Segment Open
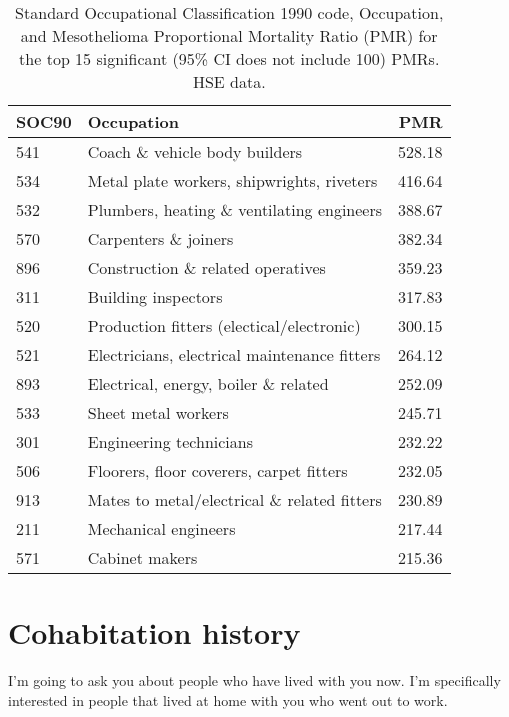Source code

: \documentclass[a4paper,10pt]{article}
\begin{document}
\begin{table}
\begin{tabular}{llr}
\textbf{SOC90} &                                     \textbf{Occupation} &    \textbf{PMR} \\
\midrule
541 &                      Coach \& vehicle body builders &  528.18 \\
534 &          Metal plate workers, shipwrights, riveters &  416.64 \\
532 &         Plumbers, heating \& ventilating engineers  &  388.67 \\
570 &                               Carpenters \& joiners &  382.34 \\ 
896 &                  Construction \& related operatives &  359.23 \\
311 &                                 Building inspectors &  317.83 \\  
520 &           Production fitters (electical/electronic) &  300.15 \\
521 &        Electricians, electrical maintenance fitters &  264.12 \\
893 &  Electrical, energy, boiler \& related              &  252.09 \\
533 &                                 Sheet metal workers &  245.71 \\
301 &    Engineering technicians                          &  232.22 \\
506 &            Floorers, floor coverers, carpet fitters &  232.05 \\
913 &        Mates to metal/electrical \& related fitters &  230.89 \\
211 &                                Mechanical engineers &  217.44 \\
571 &                                      Cabinet makers &  215.36 \\ 
\bottomrule
\end{tabular}
\caption{Standard Occupational Classification 1990 code, Occupation, and Mesothelioma Proportional Mortality Ratio (PMR) for the top 15 significant (95\% CI does not include 100) PMRs. HSE data.}
\label{table:top15pmr}
\end{table}

\newpage

\section{Cohabitation history}
I'm going to ask you about people who have lived with you now. I'm specifically interested in people that lived at home with you who went out to work.
\end{document}
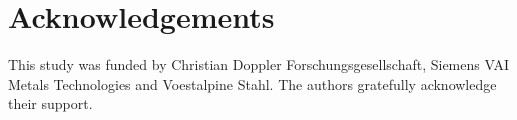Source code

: \section{Acknowledgements}
This study was funded by Christian Doppler Forschungsgesellschaft, Siemens VAI Metals Technologies and Voestalpine Stahl. The authors gratefully acknowledge their support.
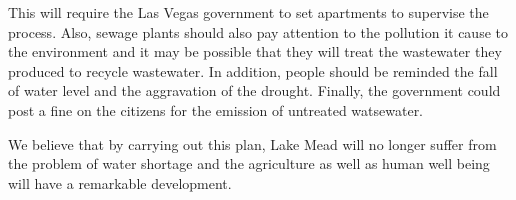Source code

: \documentclass[12pt]{article}
\newcommand{\wholepages}{19}
\theoremstyle{definition}
\theoremstyle{remark}
\numberwithin{equation}{section}
\begin{document}
	This will require the Las Vegas government to set apartments to supervise the process. Also, sewage plants should also pay attention to the pollution it cause to the environment and it may be possible that they will treat the wastewater they produced to recycle wastewater. In addition, people should be reminded the fall of water level and the aggravation of the drought. Finally, the government could post a fine on the citizens for the emission of untreated watsewater.

	We believe that by carrying out this plan, Lake Mead will no longer suffer from the problem of water shortage and the agriculture as well as human well being will have a remarkable development.

\newpage
\thispagestyle{empty}
\renewcommand\refname{Reference}
\clearpage
{}
\end{document}
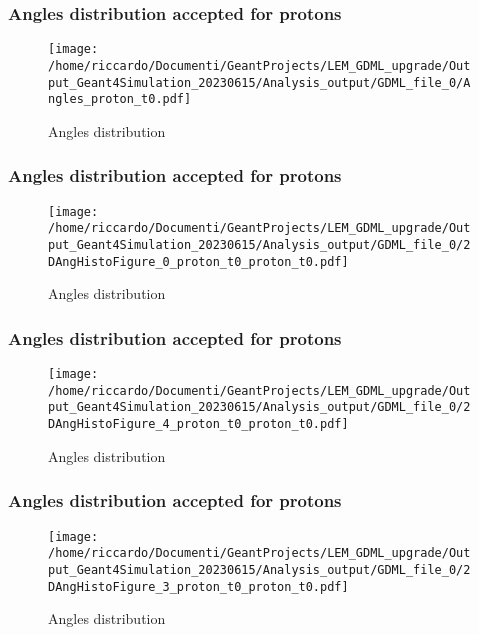 \documentclass[8pt]{beamer}
\begin{document}
        \begin{frame}
            \frametitle{Angles distribution accepted for protons}
        
        \begin{figure}[h]
            \centering
            \texttt{[image: /home/riccardo/Documenti/GeantProjects/LEM\_GDML\_upgrade/Output\_Geant4Simulation\_20230615/Analysis\_output/GDML\_file\_0/Angles\_proton\_t0.pdf]}
            \caption{Angles distribution}
        \end{figure}
        
        \end{frame}
        
        \begin{frame}
            \frametitle{Angles distribution accepted for protons}
        
        \begin{figure}[h]
            \centering
            \texttt{[image: /home/riccardo/Documenti/GeantProjects/LEM\_GDML\_upgrade/Output\_Geant4Simulation\_20230615/Analysis\_output/GDML\_file\_0/2DAngHistoFigure\_0\_proton\_t0\_proton\_t0.pdf]}
            \caption{Angles distribution}
        \end{figure}
        
        \end{frame}
        
        \begin{frame}
            \frametitle{Angles distribution accepted for protons}
        
        \begin{figure}[h]
            \centering
            \texttt{[image: /home/riccardo/Documenti/GeantProjects/LEM\_GDML\_upgrade/Output\_Geant4Simulation\_20230615/Analysis\_output/GDML\_file\_0/2DAngHistoFigure\_4\_proton\_t0\_proton\_t0.pdf]}
            \caption{Angles distribution}
        \end{figure}
        
        \end{frame}
        
        \begin{frame}
            \frametitle{Angles distribution accepted for protons}
        
        \begin{figure}[h]
            \centering
            \texttt{[image: /home/riccardo/Documenti/GeantProjects/LEM\_GDML\_upgrade/Output\_Geant4Simulation\_20230615/Analysis\_output/GDML\_file\_0/2DAngHistoFigure\_3\_proton\_t0\_proton\_t0.pdf]}
            \caption{Angles distribution}
        \end{figure}
        
        \end{frame}
        
\end{document}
Segment Closed
Task |
Write out the listing above again, exactly, but with no pictures in the copy.

Written response |
Source code

: \documentclass[a4paper,10pt]{article}
\begin{document}
\begin{table}
\begin{tabular}{llr}
\textbf{SOC90} &                                     \textbf{Occupation} &    \textbf{PMR} \\
\midrule
541 &                      Coach \& vehicle body builders &  528.18 \\
534 &          Metal plate workers, shipwrights, riveters &  416.64 \\
532 &         Plumbers, heating \& ventilating engineers  &  388.67 \\
570 &                               Carpenters \& joiners &  382.34 \\ 
896 &                  Construction \& related operatives &  359.23 \\
311 &                                 Building inspectors &  317.83 \\  
520 &           Production fitters (electical/electronic) &  300.15 \\
521 &        Electricians, electrical maintenance fitters &  264.12 \\
893 &  Electrical, energy, boiler \& related              &  252.09 \\
533 &                                 Sheet metal workers &  245.71 \\
301 &    Engineering technicians                          &  232.22 \\
506 &            Floorers, floor coverers, carpet fitters &  232.05 \\
913 &        Mates to metal/electrical \& related fitters &  230.89 \\
211 &                                Mechanical engineers &  217.44 \\
571 &                                      Cabinet makers &  215.36 \\ 
\bottomrule
\end{tabular}
\caption{Standard Occupational Classification 1990 code, Occupation, and Mesothelioma Proportional Mortality Ratio (PMR) for the top 15 significant (95\% CI does not include 100) PMRs. HSE data.}
\label{table:top15pmr}
\end{table}

\newpage

\section{Cohabitation history}
I'm going to ask you about people who have lived with you now. I'm specifically interested in people that lived at home with you who went out to work.
\end{document}
Source code

: \section{Acknowledgements}
This study was funded by Christian Doppler Forschungsgesellschaft, Siemens VAI Metals Technologies and Voestalpine Stahl. The authors gratefully acknowledge their support.
Source code

: \documentclass[12pt]{article}
\newcommand{\wholepages}{19}
\theoremstyle{definition}
\theoremstyle{remark}
\numberwithin{equation}{section}
\begin{document}
	This will require the Las Vegas government to set apartments to supervise the process. Also, sewage plants should also pay attention to the pollution it cause to the environment and it may be possible that they will treat the wastewater they produced to recycle wastewater. In addition, people should be reminded the fall of water level and the aggravation of the drought. Finally, the government could post a fine on the citizens for the emission of untreated watsewater.

	We believe that by carrying out this plan, Lake Mead will no longer suffer from the problem of water shortage and the agriculture as well as human well being will have a remarkable development.

\newpage
\thispagestyle{empty}
\renewcommand\refname{Reference}
\clearpage
{}
\end{document}
 \documentclass[8pt]{beamer}
\begin{document}
        \begin{frame}
            \frametitle{Angles distribution accepted for protons}
        
        \begin{figure}[h]
            \centering
            \texttt{[image: /home/riccardo/Documenti/GeantProjects/LEM\_GDML\_upgrade/Output\_Geant4Simulation\_20230615/Analysis\_output/GDML\_file\_0/Angles\_proton\_t0.pdf]}
            \caption{Angles distribution}
        \end{figure}
        
        \end{frame}
        
        \begin{frame}
            \frametitle{Angles distribution accepted for protons}
        
        \begin{figure}[h]
            \centering
            \texttt{[image: /home/riccardo/Documenti/GeantProjects/LEM\_GDML\_upgrade/Output\_Geant4Simulation\_20230615/Analysis\_output/GDML\_file\_0/2DAngHistoFigure\_0\_proton\_t0\_proton\_t0.pdf]}
            \caption{Angles distribution}
        \end{figure}
        
        \end{frame}
        
        \begin{frame}
            \frametitle{Angles distribution accepted for protons}
        
        \begin{figure}[h]
            \centering
            \texttt{[image: /home/riccardo/Documenti/GeantProjects/LEM\_GDML\_upgrade/Output\_Geant4Simulation\_20230615/Analysis\_output/GDML\_file\_0/2DAngHistoFigure\_4\_proton\_t0\_proton\_t0.pdf]}
            \caption{Angles distribution}
        \end{figure}
        
        \end{frame}
        
        \begin{frame}
            \frametitle{Angles distribution accepted for protons}
        
        \begin{figure}[h]
            \centering
            \texttt{[image: /home/riccardo/Documenti/GeantProjects/LEM\_GDML\_upgrade/Output\_Geant4Simulation\_20230615/Analysis\_output/GDML\_file\_0/2DAngHistoFigure\_3\_proton\_t0\_proton\_t0.pdf]}
            \caption{Angles distribution}
        \end{figure}
        
        \end{frame}
        
\end{document}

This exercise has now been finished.